Carla Simón tenía 3 años cuando falleció su padre y 6 cuando murió su madre. Ambos, de la misma enfermedad: sida. Eran los años 90 y lo único que se sabía del VIH era el pánico que daba. Carla se quedó huérfana y estigmatizada. ¿Estará ella también enferma? ¿Contagiará a alguien? La pequeña tuvo que encontrar su hueco en el mundo, una nueva familia. Y lo hizo con sus tíos maternos.

Convertida en realizadora y convencida de que para narrar una historia hay que hablar de lo que se conoce, Simón ha trasladado al cine su vida. El resultado es Verano 1993, que arrebató al jurado de la Berlinale (conquistó dos premios: el del público y el de mejor ópera prima). Ahora, el filme -tierno, bello, sincero y emotivo- concursa en el Festival de Málaga, donde todos dan por hecho que saldrá por la puerta grande.

Con su nueva familia, creció y supo, tras muchas pruebas médicas, que estaba sana, que no tenía el virus del sida. Llegó la hora de ir a la universidad. Después, puso rumbo a California y Londres, donde estuvo cuatro años estudiando cine y trabajando. Para aprender a escribir redactó muchos borradores sobre la historia de su madre, pero a título personal. Estando tantos años fuera de casa empezó a echar de menos su tierra, su gente. Y decidió escribir el guion de Verano 1993.

RECUERDOS PERDIDOS / «De mi padre no me acordaba nada. Solo tenía 3 años cuando murió. Para mí, lo más doloroso fue caer en la cuenta de que apenas tenía recuerdos de mi madre. Cuando a un niño le pasa algo así, la memoria se borra precisamente para poder salir adelante. Hablé con mi otra madre (llama así a su tía) y me contó muchas anécdotas. Yo sí me acordaba de cosas concretas, de cómo me sentía entonces y de cómo soñaba que un día me despertaría y ella volvería a estar conmigo. También pensaba que todos los que me rodeaban eran malos y me tenía que ir», cuenta Simón.

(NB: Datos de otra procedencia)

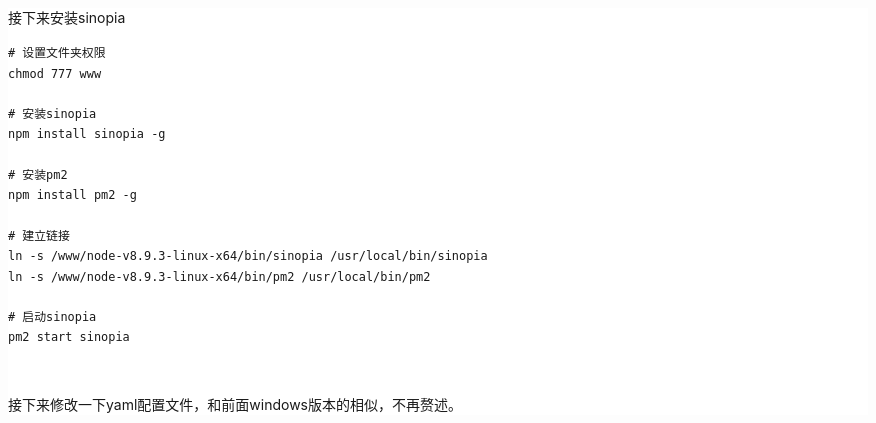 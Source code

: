 接下来安装sinopia

```shell
# 设置文件夹权限
chmod 777 www

# 安装sinopia
npm install sinopia -g

# 安装pm2
npm install pm2 -g

# 建立链接
ln -s /www/node-v8.9.3-linux-x64/bin/sinopia /usr/local/bin/sinopia
ln -s /www/node-v8.9.3-linux-x64/bin/pm2 /usr/local/bin/pm2

# 启动sinopia
pm2 start sinopia
```

​	

接下来修改一下yaml配置文件，和前面windows版本的相似，不再赘述。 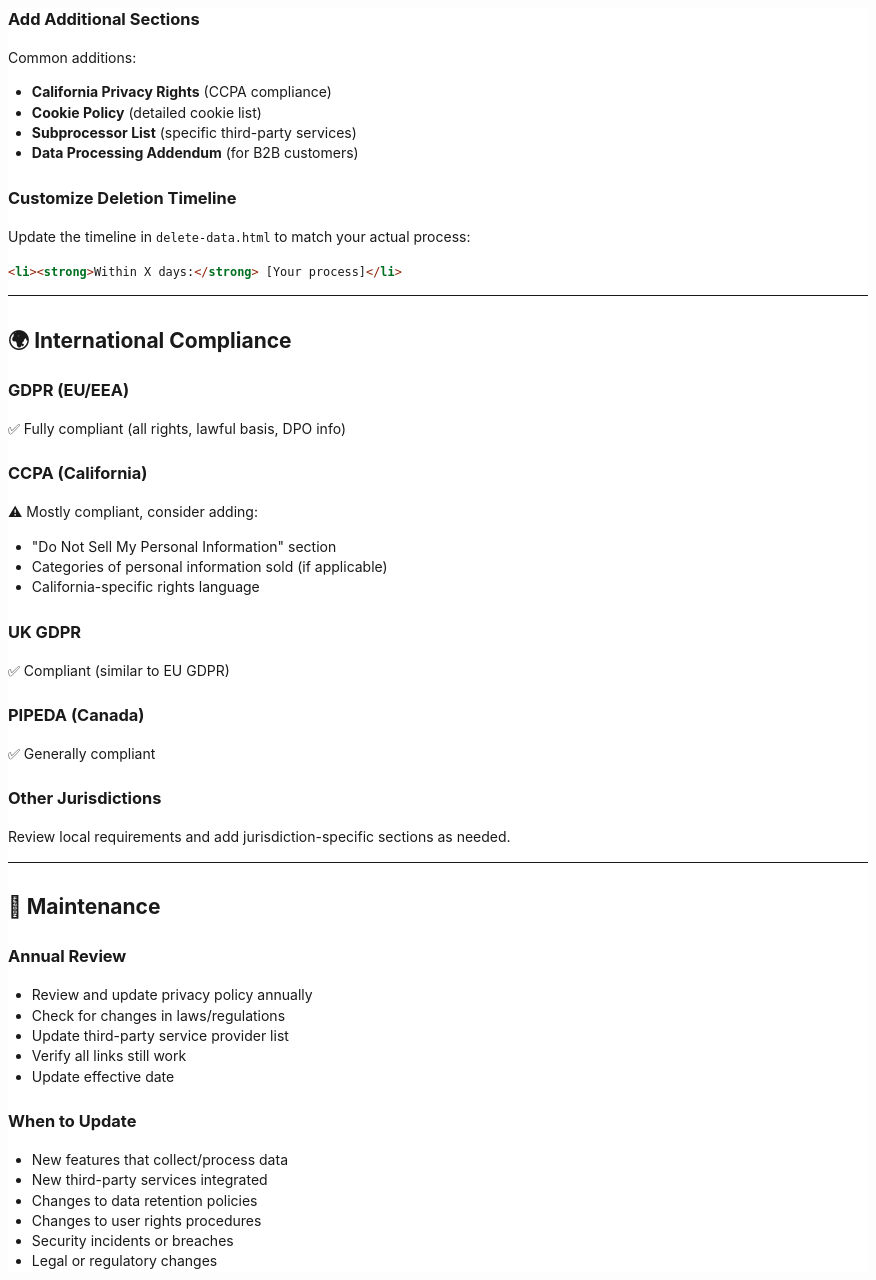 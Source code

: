 ### Add Additional Sections

Common additions:
- **California Privacy Rights** (CCPA compliance)
- **Cookie Policy** (detailed cookie list)
- **Subprocessor List** (specific third-party services)
- **Data Processing Addendum** (for B2B customers)

### Customize Deletion Timeline

Update the timeline in `delete-data.html` to match your actual process:
```html
<li><strong>Within X days:</strong> [Your process]</li>
```

---

## 🌍 International Compliance

### GDPR (EU/EEA)
✅ Fully compliant (all rights, lawful basis, DPO info)

### CCPA (California)
⚠️ Mostly compliant, consider adding:
- "Do Not Sell My Personal Information" section
- Categories of personal information sold (if applicable)
- California-specific rights language

### UK GDPR
✅ Compliant (similar to EU GDPR)

### PIPEDA (Canada)
✅ Generally compliant

### Other Jurisdictions
Review local requirements and add jurisdiction-specific sections as needed.

---

## 🔄 Maintenance

### Annual Review
- Review and update privacy policy annually
- Check for changes in laws/regulations
- Update third-party service provider list
- Verify all links still work
- Update effective date

### When to Update
- New features that collect/process data
- New third-party services integrated
- Changes to data retention policies
- Changes to user rights procedures
- Security incidents or breaches
- Legal or regulatory changes

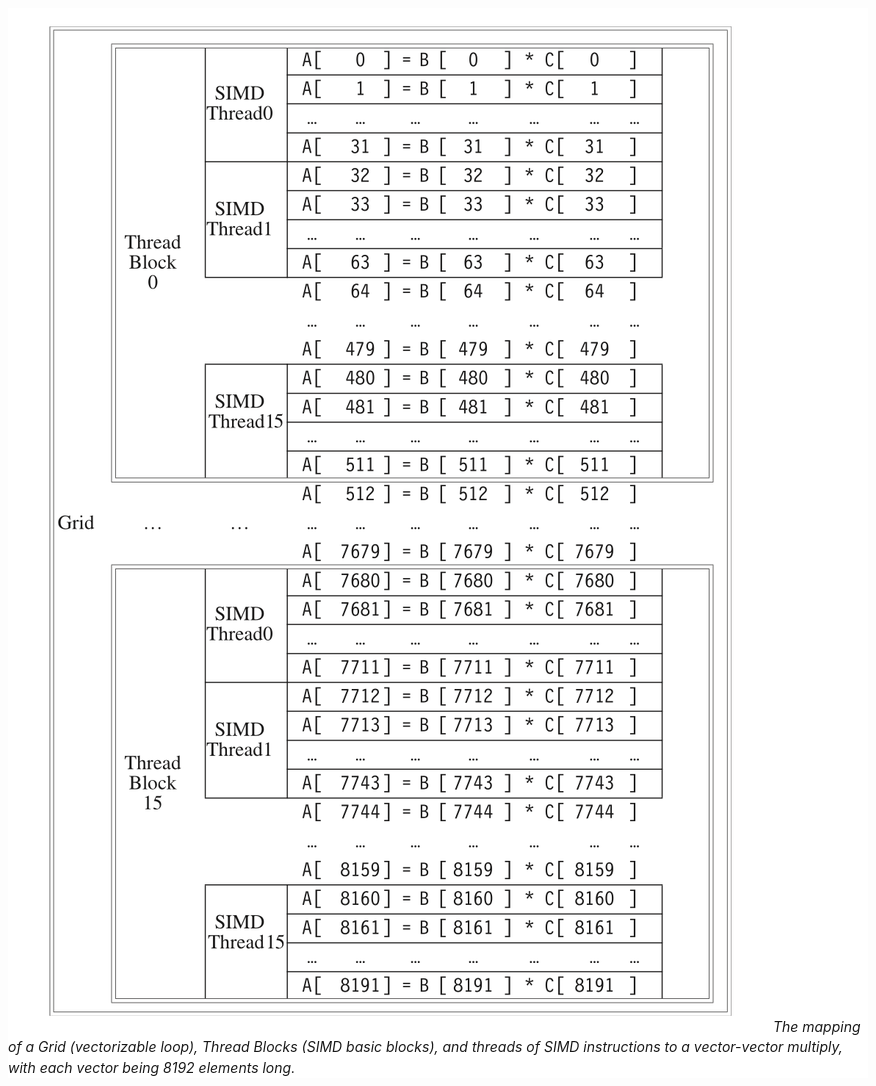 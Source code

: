 ![Figure 4.13](img-flash-attention/Figure%204.13.png)
*The mapping of a Grid (vectorizable loop), Thread Blocks (SIMD basic blocks), and threads of SIMD instructions to a vector-vector multiply, with each vector being 8192 elements long.*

Mezclando realidad y ficción, Verano 1993 narra el verano en el que la pequeña y huérfana Frida (Laia Artigas) se traslada al campo para vivir con sus tíos (Bruna Cusí y David Verdaguer) y su prima de 3 años. Tiene un dolor grande y se hace preguntas que no siempre tienen respuesta, pero es una niña y quiere jugar, divertirse, tener amigos y sentirse querida. Es inocente, pero con un lado oscuro: los celos hacia su prima.

«Para mí hay algo importante en la película: reivindicar la inteligencia de los niños, cómo se adaptan a las situaciones. A los críos hay que tratarlos con normalidad, no como si fueran bebés. Un niño de seis años es capaz de asumir muchas cosas. Otro tema es cómo gestionan sus emociones. Pero entender, entienden. Su psicología es compleja».

El debut en la dirección de Simón es una película. Pero también un trozo de vida. Todo rezuma tanta naturalidad que el espectador no sabe si está en el cine o viendo una historia real. «No tengo ningún tipo de vergüenza de mi historia, de lo que murieron mis padres. Sufro más por mi abuela, que tiene 93 años y solo ha visto un primer montaje. A veces me pregunto qué pensarían mis padres, pero no están», concluye Simón, que ya tiene en mente otras historias para llevarlas al cine.